• TASK STATEMENT: Work out how many lines in the data include the string "start"; reply with that number alone.

[[ PROVIDED DATA open ]]

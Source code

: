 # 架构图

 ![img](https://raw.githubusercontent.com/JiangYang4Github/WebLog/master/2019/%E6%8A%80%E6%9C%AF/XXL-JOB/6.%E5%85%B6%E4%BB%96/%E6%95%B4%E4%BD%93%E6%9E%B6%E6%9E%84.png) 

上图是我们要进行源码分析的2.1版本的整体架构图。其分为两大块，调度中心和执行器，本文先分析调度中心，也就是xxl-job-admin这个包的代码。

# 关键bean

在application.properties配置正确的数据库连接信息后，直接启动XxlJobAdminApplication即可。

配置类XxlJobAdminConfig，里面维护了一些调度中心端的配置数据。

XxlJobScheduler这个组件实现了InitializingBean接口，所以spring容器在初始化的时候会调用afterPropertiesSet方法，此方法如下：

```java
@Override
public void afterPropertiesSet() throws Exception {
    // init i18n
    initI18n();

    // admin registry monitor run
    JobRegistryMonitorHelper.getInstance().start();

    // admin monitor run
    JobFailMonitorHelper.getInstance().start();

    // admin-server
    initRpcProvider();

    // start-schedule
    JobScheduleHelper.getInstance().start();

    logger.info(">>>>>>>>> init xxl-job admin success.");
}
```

[[ PROVIDED DATA closed ]]

• PROBLEM SOLUTION: 4